I believe that if the backlight were disabled (at your option, of course) and the screen were set to display only in black and white (in low power mode, it's a color screen but when the phone is in low power mode it only displays BW) the phone would at least work, although if the batteries are that low, then it may sound "static-y" but as long as you could still hear each other, then this would be work-able. If you've seen those higher-cost phones, like the razr or the blackberry for example, you'll know the screen is almost like a mini computer screen in terms of quality/brightness. I'm guessing that takes quite a bit of power to have the screen running at it's "fullest". If it only displayed BW, and the backlight was turned off, I suppose it could get you more air-time. also maybe the phone could only alert for actual phone calls at this point, and it won't do anything if a text message/voicemail is recieved. This idea isn't about building a basic phone with very few, if any, extra features, it's just about building the kind of phone that is the norm these days (color screen, built in camera, FM radio/mp3, and all sorts of other crap) but with a switch that sends the phone into a mode where all non-phone features are disabled temporarily, making it use less battery power. Long story short, it's not about building a simple phone with a BW screen and no extras, it's just to get people out of a jam.
-- Dickcheney6, Jul 02 2008


I like it, but i think it can be taken further.
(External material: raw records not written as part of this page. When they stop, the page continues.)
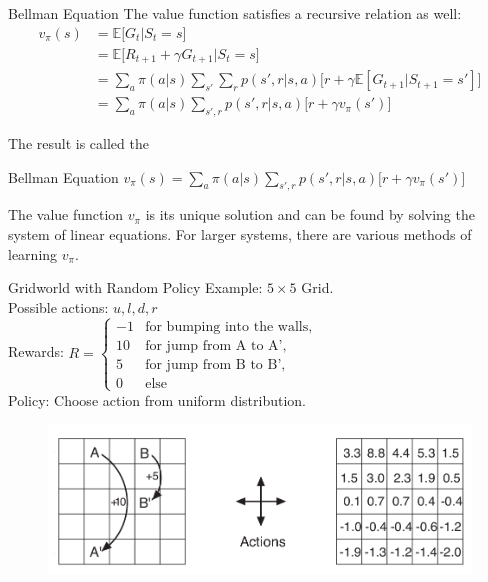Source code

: \documentclass{beamer}
\begin{document}
\begin{frame}{Bellman Equation}
	The value function satisfies a recursive relation as well:
	\begin{align}
	v_{\pi}(s) &= \mathbb{E} \big[ G_t | S_t = s \big] \\
	&= \mathbb{E} \big[ R_{t+1} + \gamma G_{t+1} | S_t = s \big]\\
	&= \sum_a \pi (a|s) \sum_{s'} \sum_{r} p(s',r|s,a) \big[ r + \gamma \mathbb{E} [ G_{t+1} | S_{t+1} = s' ] \big] \\
	&= \sum_a \pi(a|s) \sum_{s',r} p(s',r|s,a) \big[ r + \gamma v_{\pi}(s')  \big] \label{bell}
	\end{align} 

	The result is called the

	\begin{exampleblock}{Bellman Equation}
	$v_{\pi}(s) = \sum_a \pi(a|s) \sum_{s',r} p(s',r|s,a) \big[ r + \gamma v_{\pi}(s')  \big] \label{bell} $
	\end{exampleblock}
	
	The value function $v_{\pi}$ is its unique solution and can be found by solving the system of linear equations. For larger systems, there are various methods of learning $v_{\pi}$. 
	\end{frame}

\begin{frame}{Gridworld with Random Policy}
	Example: $5 \times 5$ Grid. \\
	Possible actions: ${u,l,d,r}$ \\
	Rewards: $R=\begin{cases}-1 & \text{for bumping into the walls,} \\ 10 & \text{for jump from A to A',} \\ 5 & \text{for jump from B to B',} \\ 0 & \text{else}  \end{cases}$ \\
	Policy: Choose action from  uniform distribution.
	\begin{figure}
	\centering
	\includegraphics[width=0.9\linewidth]{Images/gridworldrandom.png}\\	
	\end{figure}
\end{frame}
\end{document}
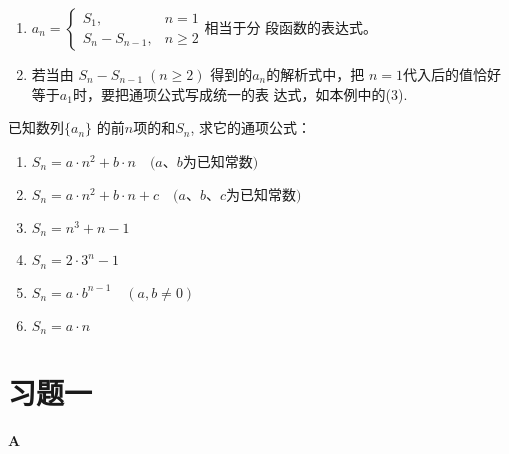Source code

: \begin{rmk}
\begin{enumerate}[(1)]
    \item $a_n=\begin{cases}
        S_1,&n=1\\
        S_n-S_{n-1},&n\ge 2
    \end{cases}$相当于分
    段函数的表达式。
    \item 若当由
    $ S_n-S_{n-1}\; (n\ge 2)$
    得到的$a_n$的解析式中，把
    $n=1$代入后的值恰好等于$a_1$时，要把通项公式写成统一的表
    达式，如本例中的(3).
\end{enumerate}
\end{rmk}


\begin{ex}
    已知数列$\{a_n\}$
的前$n$项的和$S_n$, 求它的通项公式：
\begin{enumerate}
    \item $S_n=a\cdot n^2+b\cdot n\quad \text{($a$、$b$为已知常数)}$
    \item   $S_{n}=a\cdot n^{2}+b\cdot n+c\quad  \text{($a$、$b$、$c$为已知常数)}$
    \item  $S_n=n^3+n-1$
    \item  $S_{n}=2\cdot 3^{n}-1$
    \item  $S_{n}=a\cdot b^{n-1}\quad (a,b\neq0)$
    \item  $S_{n}=a\cdot n$
\end{enumerate}
\end{ex}

\section*{习题一}
\begin{center}
    \bfseries A
\end{center}

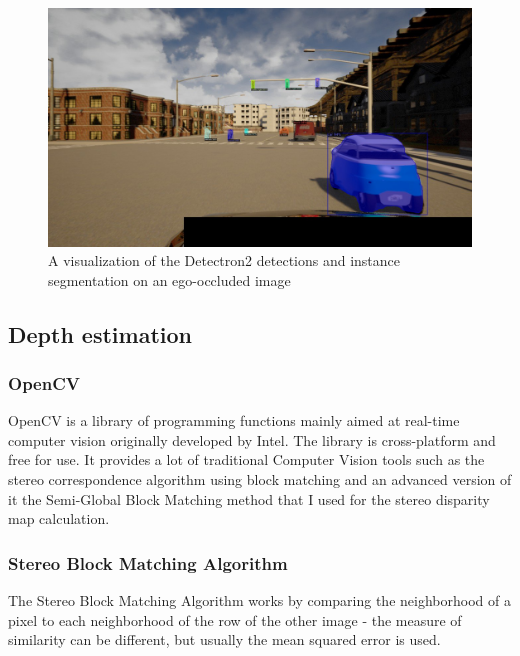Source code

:\begin{figure}[!ht]
    \centering
    \includegraphics[width=150mm, keepaspectratio]{figures/335DET.jpg}
    \caption{A visualization of the Detectron2 detections and instance segmentation on an ego-occluded image}
    \label{fig:detection}
\end{figure}

\subsection{Depth estimation}
\subsubsection{OpenCV}
OpenCV is a library of programming functions mainly aimed at real-time computer
vision originally developed by Intel. The library is cross-platform and free for
use. It provides a lot of traditional Computer Vision tools such as the stereo
correspondence algorithm using block matching \cite{5489515} and an advanced
version of it the Semi-Global Block Matching method \cite{4359315} that I used
for the stereo disparity map calculation.
\subsubsection{Stereo Block Matching Algorithm}
The Stereo Block Matching Algorithm works by comparing the neighborhood of a pixel
to each neighborhood of the row of the other image - the measure of similarity
can be different, but usually the mean squared error is used.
A 'phone with a totally dead battery could be plugged into a landline socket, used as a landline and charged at the same time using the power coming down the landline itself. Also, i don't think the display is needed, as they don't exist on older normal blowers.
-- nineteenthly, Jul 02 2008


thumbs up!
-- kevinthenerd, Jul 02 2008


Ninteenthly, that's a good idea, would help in power outages, but I don't know how much power a land line phone jack provides- I don't know if it would be enough to drive the phone AND charge the batteries- but it could certainly power the phone, cause its plugged directly into the phone jack. it would be like having a regular land line phone with a color display and all that other junk. In fact, since it's on the land line you could use it even if there was no cell signal as long as it was plugged into a functional land line. If that were not a comment but an actual halfbakery entry, i'd bun it.
-- Dickcheney6, Jul 12 2008


OK, i might do that then, but if it's M-F-D'd as an echo, i'll get rid of it.